|Slininger, Patricia - Pat|
|Schisler, David - Dave|
Submitted to: Biocontrol Science and Technology
Publication Type: Peer Reviewed Journal
Publication Acceptance Date: 3/8/2007
Publication Date: 6/11/2007
Citation: Slininger, P.J., Schisler, D.A., Ericsson, L.D., Brandt, T., Frazier, M.J., Woodell, L., Olson, N., Kleinkopf, G. 2007. Biological control of post-harvest late blight of potatoes. Biocontrol Science and Technology. 17(5/6):647-663.
Interpretive Summary: Phytophthora infestans is considered to be the most significant pathogen of potatoes worldwide and historically was the cause of widespread late blight that resulted in the Great Potato Famine of the 1840's. The introduction of US-8 genotypes of this pathogen has coincided with an increase in severity of late blight in North America. Members of the Potato Association of America have placed the development of sustainable agricultural practices, involving more effective and efficient use of fungicides in combination with resistant cultivars, as a high priority need to keep late blight disease in check. We tested late blight suppression by our eighteen patented beneficial soil bacteria which inhibit the development of both dry rot disease and sprouting of stored potatoes. In repeated laboratory experiments at NCAUR and small pilot studies simulating commercial conditions at the University of Idaho Kimberly Research and Extension Center, we found that several of the bacteria consistently suppressed late blight of stored potatoes. Disease reduction ranged from 25 to 91 percent. These findings impact the potato industry by showing the potential of these patented bacteria as an efficient, environmentally compatible means to biologically control late blight, dry rot, and sprouting with only one treatment applied to tubers entering storage.

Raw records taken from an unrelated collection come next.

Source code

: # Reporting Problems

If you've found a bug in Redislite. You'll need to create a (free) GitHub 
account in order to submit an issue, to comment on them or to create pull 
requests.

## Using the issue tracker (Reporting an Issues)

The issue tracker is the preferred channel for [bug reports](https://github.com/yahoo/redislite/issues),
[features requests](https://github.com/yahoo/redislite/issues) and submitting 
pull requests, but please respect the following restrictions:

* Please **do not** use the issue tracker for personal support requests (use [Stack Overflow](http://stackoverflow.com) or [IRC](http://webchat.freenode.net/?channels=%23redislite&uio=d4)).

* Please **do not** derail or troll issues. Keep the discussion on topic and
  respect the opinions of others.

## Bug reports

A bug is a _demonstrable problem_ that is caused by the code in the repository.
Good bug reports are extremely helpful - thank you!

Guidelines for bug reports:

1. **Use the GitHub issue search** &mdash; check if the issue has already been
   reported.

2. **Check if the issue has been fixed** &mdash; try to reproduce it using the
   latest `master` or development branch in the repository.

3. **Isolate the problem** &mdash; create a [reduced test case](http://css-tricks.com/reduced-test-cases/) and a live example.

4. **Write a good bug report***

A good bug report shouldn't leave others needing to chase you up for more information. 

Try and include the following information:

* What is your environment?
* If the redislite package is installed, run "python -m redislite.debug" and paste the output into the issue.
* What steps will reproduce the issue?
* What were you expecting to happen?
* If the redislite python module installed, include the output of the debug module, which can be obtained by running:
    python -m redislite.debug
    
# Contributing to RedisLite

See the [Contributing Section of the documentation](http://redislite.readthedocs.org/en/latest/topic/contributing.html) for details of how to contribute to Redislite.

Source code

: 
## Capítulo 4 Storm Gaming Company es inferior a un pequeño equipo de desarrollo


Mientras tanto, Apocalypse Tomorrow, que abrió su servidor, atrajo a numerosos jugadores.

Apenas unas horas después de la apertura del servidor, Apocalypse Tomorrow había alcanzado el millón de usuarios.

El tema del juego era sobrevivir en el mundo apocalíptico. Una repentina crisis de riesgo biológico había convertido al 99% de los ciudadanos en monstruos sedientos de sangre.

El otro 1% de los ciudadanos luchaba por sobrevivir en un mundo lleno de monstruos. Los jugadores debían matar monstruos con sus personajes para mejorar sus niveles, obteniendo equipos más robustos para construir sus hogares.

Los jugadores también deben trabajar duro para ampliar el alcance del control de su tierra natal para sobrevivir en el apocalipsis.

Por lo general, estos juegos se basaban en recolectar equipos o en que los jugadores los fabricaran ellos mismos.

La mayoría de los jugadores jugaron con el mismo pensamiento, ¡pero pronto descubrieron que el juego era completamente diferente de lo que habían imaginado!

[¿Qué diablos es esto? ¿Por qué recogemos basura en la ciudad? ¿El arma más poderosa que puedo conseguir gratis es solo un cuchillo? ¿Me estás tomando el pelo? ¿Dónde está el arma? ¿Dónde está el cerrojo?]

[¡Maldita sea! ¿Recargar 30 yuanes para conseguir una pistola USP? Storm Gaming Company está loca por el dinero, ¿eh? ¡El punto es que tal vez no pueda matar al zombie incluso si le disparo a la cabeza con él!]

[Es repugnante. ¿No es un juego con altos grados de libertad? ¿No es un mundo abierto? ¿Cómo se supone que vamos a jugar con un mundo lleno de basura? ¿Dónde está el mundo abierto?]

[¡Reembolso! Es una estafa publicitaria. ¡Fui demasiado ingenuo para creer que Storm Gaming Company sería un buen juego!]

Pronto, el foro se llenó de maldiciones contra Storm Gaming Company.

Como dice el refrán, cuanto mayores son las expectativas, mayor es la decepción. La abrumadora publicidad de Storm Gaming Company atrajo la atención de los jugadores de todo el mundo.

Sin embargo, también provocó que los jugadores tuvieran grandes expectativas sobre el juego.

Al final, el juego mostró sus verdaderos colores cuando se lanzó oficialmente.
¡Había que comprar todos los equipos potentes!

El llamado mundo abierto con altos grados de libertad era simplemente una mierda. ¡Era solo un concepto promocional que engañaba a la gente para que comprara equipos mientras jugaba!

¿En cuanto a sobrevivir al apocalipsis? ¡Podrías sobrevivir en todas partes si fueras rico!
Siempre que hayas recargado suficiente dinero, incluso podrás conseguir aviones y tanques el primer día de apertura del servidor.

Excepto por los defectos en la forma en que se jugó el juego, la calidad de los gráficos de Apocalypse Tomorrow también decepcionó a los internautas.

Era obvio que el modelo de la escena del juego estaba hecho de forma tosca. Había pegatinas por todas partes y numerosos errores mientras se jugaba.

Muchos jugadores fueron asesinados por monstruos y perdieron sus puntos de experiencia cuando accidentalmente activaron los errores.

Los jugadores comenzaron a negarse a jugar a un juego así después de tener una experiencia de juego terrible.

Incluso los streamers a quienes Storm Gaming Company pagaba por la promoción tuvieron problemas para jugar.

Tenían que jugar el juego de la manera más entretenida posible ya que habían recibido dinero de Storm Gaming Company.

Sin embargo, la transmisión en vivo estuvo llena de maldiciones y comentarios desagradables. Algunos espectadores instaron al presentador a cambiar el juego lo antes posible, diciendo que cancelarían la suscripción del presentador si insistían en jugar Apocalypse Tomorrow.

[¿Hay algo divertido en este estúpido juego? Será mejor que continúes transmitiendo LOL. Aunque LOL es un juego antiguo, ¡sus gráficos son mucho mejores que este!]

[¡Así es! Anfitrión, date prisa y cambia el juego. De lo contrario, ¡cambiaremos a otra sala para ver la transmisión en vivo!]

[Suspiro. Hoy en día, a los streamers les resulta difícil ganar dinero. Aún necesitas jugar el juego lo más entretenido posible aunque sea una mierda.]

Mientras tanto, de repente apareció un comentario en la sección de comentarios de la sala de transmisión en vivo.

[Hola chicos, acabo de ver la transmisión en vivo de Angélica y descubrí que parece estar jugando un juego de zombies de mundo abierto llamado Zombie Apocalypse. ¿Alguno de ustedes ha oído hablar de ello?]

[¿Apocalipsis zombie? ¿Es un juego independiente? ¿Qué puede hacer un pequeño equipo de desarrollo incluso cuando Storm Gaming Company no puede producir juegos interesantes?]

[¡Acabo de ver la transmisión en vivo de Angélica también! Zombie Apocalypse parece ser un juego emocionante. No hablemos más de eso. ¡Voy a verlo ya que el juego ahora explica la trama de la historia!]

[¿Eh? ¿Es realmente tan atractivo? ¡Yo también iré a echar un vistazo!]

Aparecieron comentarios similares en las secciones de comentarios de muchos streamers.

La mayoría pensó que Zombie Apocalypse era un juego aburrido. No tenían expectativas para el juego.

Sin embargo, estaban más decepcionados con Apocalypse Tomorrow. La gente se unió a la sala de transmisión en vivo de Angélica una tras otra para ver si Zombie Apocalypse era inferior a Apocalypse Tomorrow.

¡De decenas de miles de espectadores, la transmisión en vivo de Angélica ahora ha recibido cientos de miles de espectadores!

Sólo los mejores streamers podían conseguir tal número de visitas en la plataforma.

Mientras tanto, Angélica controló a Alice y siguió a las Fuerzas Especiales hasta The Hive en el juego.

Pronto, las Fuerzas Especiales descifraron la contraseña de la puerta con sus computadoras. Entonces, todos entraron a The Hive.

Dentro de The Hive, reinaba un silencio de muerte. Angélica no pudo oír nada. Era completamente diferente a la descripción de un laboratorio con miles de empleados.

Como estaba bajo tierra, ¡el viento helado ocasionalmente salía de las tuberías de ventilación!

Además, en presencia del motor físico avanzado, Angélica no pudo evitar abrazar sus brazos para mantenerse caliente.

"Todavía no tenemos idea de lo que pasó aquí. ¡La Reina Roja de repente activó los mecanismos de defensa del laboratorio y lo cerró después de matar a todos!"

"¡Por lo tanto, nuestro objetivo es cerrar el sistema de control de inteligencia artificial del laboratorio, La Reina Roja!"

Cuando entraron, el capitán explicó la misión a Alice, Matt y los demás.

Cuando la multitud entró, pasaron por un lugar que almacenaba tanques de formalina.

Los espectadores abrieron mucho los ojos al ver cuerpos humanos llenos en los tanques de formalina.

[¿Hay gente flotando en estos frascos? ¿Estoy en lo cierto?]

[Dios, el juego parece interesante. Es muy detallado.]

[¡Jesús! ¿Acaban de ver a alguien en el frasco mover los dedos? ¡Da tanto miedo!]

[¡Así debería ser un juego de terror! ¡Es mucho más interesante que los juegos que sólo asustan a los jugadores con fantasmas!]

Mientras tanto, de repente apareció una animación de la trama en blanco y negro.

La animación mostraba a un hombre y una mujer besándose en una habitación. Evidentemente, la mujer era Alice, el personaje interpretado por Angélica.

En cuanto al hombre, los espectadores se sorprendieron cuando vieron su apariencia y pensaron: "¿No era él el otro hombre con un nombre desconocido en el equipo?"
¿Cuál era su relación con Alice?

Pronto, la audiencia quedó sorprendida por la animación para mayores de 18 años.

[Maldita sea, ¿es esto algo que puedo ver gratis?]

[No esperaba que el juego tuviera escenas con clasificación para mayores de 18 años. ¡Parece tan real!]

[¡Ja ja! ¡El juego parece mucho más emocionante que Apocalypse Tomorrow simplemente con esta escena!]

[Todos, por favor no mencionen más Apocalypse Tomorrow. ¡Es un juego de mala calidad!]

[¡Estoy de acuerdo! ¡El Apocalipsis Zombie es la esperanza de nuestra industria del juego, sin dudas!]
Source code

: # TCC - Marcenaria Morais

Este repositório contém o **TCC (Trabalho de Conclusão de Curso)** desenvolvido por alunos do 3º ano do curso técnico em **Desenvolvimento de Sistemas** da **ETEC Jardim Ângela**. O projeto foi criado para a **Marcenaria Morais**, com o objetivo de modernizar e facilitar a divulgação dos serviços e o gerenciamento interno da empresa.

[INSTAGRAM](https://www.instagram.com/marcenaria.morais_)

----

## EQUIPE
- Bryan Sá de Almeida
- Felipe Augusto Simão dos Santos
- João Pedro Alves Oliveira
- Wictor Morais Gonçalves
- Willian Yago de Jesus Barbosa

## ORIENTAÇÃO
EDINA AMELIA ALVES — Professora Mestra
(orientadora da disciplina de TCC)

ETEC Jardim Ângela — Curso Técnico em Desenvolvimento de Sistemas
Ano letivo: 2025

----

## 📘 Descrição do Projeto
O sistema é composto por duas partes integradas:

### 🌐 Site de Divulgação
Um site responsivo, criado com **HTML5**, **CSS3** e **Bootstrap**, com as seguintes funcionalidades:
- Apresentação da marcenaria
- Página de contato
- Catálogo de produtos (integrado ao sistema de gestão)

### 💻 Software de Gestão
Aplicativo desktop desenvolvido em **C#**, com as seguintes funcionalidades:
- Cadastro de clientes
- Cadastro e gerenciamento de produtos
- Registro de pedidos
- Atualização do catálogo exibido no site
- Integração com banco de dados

Technical Abstract: Introduction of US-8 genotypes of Phytophthora infestans has coincided with an increase in severity of potato late blight in North America. As alternatives to chemical fungicides, 18 bacterial strains patented as biological control agents (BCA) of both sprouting and Fusarium dry rot were cultivated in three liquid media and screened in wounded potato bioassays for their ability to suppress late blight incited by P. infestans (US-8, mating type A2). Washed or unwashed stationary-phase bacteria were mixed with fungal zoospores to inoculate potato wounds with 5 µL containing ~10**8 bacterial CFU/mL and 2 x 10**4 zoospore count/mL. Disease suppressiveness was evaluated after tubers were stored a week at 15 degrees C, 90 percent relative humidity. One-fifth of the 108 BCA treatments screened, reduced late blight by 25 to 60 percent, including among other strains Pseudomonas fluorescens S22:T:04 (showing most consistency), P22:Y:05, S11:P:12 and Enterobacter cloacae S11:T:07. Small-scale pilot testing of these four strains, alone and in combination, was conducted under conditions simulating a commercial application. Suspensions of 4 x 10**4 P. infestans sporangia/mL were sprayed at a rate of 1.6 mL followed by 0.8 mL of bacteria treatment at ~5 x 10**9 CFU/mL per each of 90 unwounded potatoes. Three replicate boxes per treatment (30 tubers per box) were randomized in storage and maintained 4 weeks at 7.2 degrees C, 95 percent relative humidity. All BCA treatments significantly reduced disease; and unwashed bacteria outperformed those washed free of culture broth. Disease suppression ranged from 35 percent (worst treatment) up to 86 percent (best) the first test year and from 35 to 91 percent the second year. Highest overall performance rankings significantly above the control were achieved by the following strains in culture broth: four-strain mix > P. fluorescens S22:T:04 > P. fluorescens S11:P:12. Combined with previous demonstrations of dry rot and sprout suppression, the consistent late blight control by these strains and strain mixtures suggests the commercial feasibility of a single treatment for broad spectrum suppression of post-harvest potato diseases and sprouting.